Segment Start: EXTRACTED RECORDS

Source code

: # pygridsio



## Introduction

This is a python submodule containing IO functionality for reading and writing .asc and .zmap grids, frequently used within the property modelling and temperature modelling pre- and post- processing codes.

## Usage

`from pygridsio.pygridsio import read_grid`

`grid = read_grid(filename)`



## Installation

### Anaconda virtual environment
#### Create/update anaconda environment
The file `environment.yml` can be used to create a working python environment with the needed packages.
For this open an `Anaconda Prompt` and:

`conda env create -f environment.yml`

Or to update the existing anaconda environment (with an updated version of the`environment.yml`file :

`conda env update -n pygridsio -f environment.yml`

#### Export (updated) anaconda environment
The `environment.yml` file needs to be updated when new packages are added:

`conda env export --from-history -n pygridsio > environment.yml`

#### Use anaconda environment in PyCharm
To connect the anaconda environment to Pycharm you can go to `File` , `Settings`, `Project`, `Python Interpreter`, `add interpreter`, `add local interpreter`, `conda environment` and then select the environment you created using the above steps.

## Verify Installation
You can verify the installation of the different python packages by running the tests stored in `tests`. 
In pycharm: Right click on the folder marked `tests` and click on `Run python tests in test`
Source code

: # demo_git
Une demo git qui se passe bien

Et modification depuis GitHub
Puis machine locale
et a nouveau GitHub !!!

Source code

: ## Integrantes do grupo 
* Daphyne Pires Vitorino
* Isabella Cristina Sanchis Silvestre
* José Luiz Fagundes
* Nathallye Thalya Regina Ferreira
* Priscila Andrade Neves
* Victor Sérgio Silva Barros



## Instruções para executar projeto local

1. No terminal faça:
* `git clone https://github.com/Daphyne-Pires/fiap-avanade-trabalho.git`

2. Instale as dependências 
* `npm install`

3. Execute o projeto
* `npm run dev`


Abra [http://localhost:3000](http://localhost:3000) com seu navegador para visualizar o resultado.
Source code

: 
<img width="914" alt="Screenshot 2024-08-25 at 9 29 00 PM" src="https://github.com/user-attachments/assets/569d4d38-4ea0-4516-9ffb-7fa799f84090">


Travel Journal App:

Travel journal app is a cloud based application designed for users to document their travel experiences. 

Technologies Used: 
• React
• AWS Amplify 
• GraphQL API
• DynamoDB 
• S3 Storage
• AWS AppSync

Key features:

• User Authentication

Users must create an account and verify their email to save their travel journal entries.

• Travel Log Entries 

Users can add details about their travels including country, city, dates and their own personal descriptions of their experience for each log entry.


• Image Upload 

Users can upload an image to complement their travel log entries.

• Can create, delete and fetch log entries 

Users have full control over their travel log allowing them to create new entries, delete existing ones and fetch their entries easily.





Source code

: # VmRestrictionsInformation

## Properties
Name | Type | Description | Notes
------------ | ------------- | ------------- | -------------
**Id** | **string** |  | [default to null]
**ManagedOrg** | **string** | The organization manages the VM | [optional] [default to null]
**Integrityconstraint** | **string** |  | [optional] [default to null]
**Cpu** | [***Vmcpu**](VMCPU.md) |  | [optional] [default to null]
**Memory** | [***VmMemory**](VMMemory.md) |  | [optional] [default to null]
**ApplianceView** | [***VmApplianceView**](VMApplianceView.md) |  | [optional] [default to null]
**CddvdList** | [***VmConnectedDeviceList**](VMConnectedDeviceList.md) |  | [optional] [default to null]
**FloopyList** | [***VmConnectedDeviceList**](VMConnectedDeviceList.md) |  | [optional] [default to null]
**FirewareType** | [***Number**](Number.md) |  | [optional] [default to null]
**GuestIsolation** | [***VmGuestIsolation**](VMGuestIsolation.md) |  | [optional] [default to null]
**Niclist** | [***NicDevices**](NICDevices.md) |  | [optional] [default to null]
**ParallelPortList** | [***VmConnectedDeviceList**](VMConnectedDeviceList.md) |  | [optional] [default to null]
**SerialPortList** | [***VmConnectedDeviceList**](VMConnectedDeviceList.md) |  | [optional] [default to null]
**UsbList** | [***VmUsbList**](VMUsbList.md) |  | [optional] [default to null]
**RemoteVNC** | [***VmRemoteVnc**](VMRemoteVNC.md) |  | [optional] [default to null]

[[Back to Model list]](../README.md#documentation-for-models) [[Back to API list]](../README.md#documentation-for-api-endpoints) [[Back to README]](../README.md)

Segment End: EXTRACTED RECORDS

## [EXERCISE OBJECTIVE]
Your job is to print exactly the lines that run from the top of the entries through the line with "env export --from-history", and no others.

## [OUTPUT OF THE TASK]
Source code

: # pygridsio



## Introduction

This is a python submodule containing IO functionality for reading and writing .asc and .zmap grids, frequently used within the property modelling and temperature modelling pre- and post- processing codes.

## Usage

`from pygridsio.pygridsio import read_grid`

`grid = read_grid(filename)`



## Installation

### Anaconda virtual environment
#### Create/update anaconda environment
The file `environment.yml` can be used to create a working python environment with the needed packages.
For this open an `Anaconda Prompt` and:

`conda env create -f environment.yml`

Or to update the existing anaconda environment (with an updated version of the`environment.yml`file :

`conda env update -n pygridsio -f environment.yml`

#### Export (updated) anaconda environment
The `environment.yml` file needs to be updated when new packages are added:

`conda env export --from-history -n pygridsio > environment.yml`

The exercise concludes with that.